As the season proceeds the group dynamic is slowly altered as new relationships form, bringing minor characters into more prominent roles and adding a new layer of intricacy. Hilariously tactless Cordelia’s unenthusiastic involvement with the Scooby Gang leads to a shallow, lustful pairing with Xander that actually enjoys some surprisingly sweet moments – most memorably in fun Valentine’s Day episode Bewitched, Bothered & Bewildered. Willow enters an adorable coupling with stoic guitarist Daniel ‘Oz’ Osbourne, whose calm personality and dry humour are thoroughly amiable inclusions; Giles meanwhile fumbles his way into a pleasantly cute romance with flirtatious teacher Jenny Calendar, which develops into a riveting new dimension of the main story.

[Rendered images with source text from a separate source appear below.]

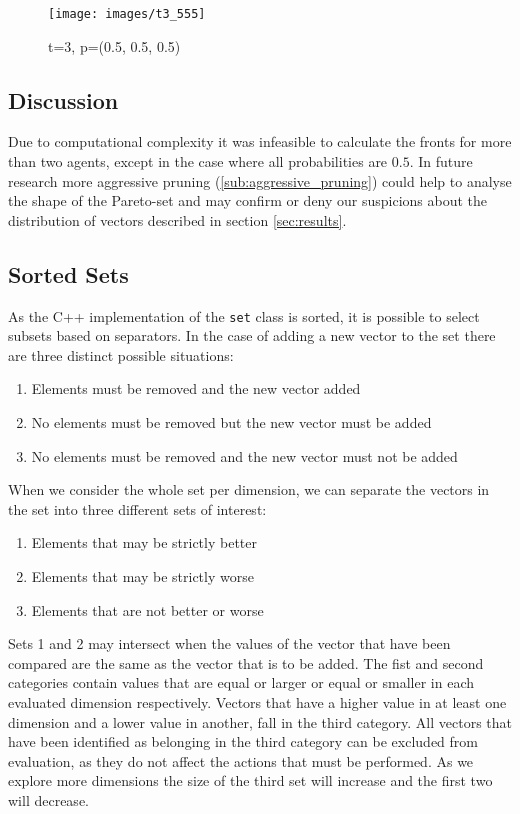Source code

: \documentclass{article}
\begin{document}
	\begin{figure}
		\centering
		\texttt{[image: images/t3\_555]}
		\caption{t=3, p=(0.5, 0.5, 0.5)}
		\label{fig:t3_555}
	\end{figure}

	\newpage
	\begin{multicols}{2}
	\section{Discussion}
	\label{sec:discussion}
	Due to computational complexity it was infeasible to calculate the fronts
	for more than two agents, except in the case where all probabilities are
	$0.5$. In future research more aggressive pruning
	(\ref{sub:aggressive_pruning}) could help to analyse the shape of the
	Pareto-set and may confirm or deny our suspicions about the distribution of
	vectors described in section \ref{sec:results}.
	\subsection{Sorted Sets}
		\label{sub:sorted_sets}
		As the C++ implementation of the \texttt{set} class is sorted, it is
		possible to select subsets based on separators. In the case of adding a
		new vector to the set there are three distinct possible situations:
		\begin{enumerate}
			\item Elements must be removed and the new vector added
			\item No elements must be removed but the new vector must be added
			\item No elements must be removed and the new vector must not be added
		\end{enumerate}
		When we consider the whole set per dimension, we can separate the vectors
		in the set into three different sets of interest:
		\begin{enumerate}
			\item Elements that may be strictly better
			\item Elements that may be strictly worse
			\item Elements that are not better or worse
		\end{enumerate}
		Sets 1 and 2 may intersect when the values of the vector that have been
		compared are the same as the vector that is to be added.  The fist and
		second categories contain values that are equal or larger or equal or
		smaller in each evaluated dimension respectively. Vectors that have a
		higher value in at least one dimension and a lower value in another, fall
		in the third category. All vectors that have been identified as belonging
		in the third category can be excluded from evaluation, as they do not
		affect the actions that must be performed. As we explore more dimensions
		the size of the third set will increase and the first two will decrease.


\end{multicols}
\end{document}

Season two contains a number of notably admirable episodes; opener When She Was Bad supplies an uncomfortable vibe as Buffy struggles to process repressed feelings leftover from her chilling confrontation with vampire king The Master, building to a stirring release at its conclusion; School Hard introduces wildly charismatic couple Spike and Drusilla, establishing a lasting and seductively mesmerizing presence; Lie To Me is a well-written contemplation of secrets, deceit and the complexity of good and evil; and What’s My Line is a respectably action-packed two-parter with an exciting climactic feel. Forming the central core of the second season, the fiery romance between Buffy and Angel is the most captivating and intense storyline in Buffy The Vampire Slayer; the first dozen episodes of the season gradually set the stage for a sudden explosion in two-part bombshell Surprise and Innocence, blasting the suspense and emotional stakes into the stratosphere as blissful love is eclipsed by cruel, vicious destruction. The subsequent fallout provides some of the absolute best episodes the show has to offer – beautifully harrowing Passion is a gut-wrenching twist of the knife, and the magnificent Becoming is an awesomely devastating crescendo. Despite missteps in several individual episodes, the second season as a unified whole far exceeds the sum of its parts and ultimately delivers the absolute peak of this legendary series.